#### TASK TO COMPLETE:
Given the entries that follow, write out exactly the lines starting at the one containing "- Added 'bypass' method" and ending at the one containing "- Note this", both ends included, and only those.

#### EXCERPTED DATA:
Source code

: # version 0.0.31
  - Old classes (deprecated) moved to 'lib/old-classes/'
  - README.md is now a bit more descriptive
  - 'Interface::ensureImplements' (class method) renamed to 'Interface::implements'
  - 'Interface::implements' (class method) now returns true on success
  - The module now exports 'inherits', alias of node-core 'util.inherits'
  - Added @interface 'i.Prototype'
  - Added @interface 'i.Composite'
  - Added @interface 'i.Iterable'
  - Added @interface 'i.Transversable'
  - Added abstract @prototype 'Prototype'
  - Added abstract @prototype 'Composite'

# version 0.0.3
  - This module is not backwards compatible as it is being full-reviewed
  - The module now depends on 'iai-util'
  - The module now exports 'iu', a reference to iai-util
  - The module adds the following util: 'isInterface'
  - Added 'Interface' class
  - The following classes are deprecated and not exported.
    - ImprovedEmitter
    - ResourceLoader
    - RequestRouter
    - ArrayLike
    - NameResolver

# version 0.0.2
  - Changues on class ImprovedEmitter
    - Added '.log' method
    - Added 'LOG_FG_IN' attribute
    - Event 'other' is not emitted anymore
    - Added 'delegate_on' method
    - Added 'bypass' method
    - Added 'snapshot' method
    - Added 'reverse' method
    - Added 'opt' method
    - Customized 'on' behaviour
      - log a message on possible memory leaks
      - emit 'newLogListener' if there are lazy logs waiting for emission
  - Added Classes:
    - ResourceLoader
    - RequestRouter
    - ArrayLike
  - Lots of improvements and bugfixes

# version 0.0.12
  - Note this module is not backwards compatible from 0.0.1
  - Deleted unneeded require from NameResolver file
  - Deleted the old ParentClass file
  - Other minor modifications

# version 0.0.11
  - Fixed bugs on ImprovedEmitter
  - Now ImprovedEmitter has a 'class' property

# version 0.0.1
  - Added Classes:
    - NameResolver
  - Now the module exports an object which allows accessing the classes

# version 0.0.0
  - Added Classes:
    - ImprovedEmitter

#### EXERCISE OUTPUT:
    - Added 'bypass' method
    - Added 'snapshot' method
    - Added 'reverse' method
    - Added 'opt' method
    - Customized 'on' behaviour
      - log a message on possible memory leaks
      - emit 'newLogListener' if there are lazy logs waiting for emission
  - Added Classes:
    - ResourceLoader
    - RequestRouter
    - ArrayLike
  - Lots of improvements and bugfixes

# version 0.0.12
  - Note this module is not backwards compatible from 0.0.1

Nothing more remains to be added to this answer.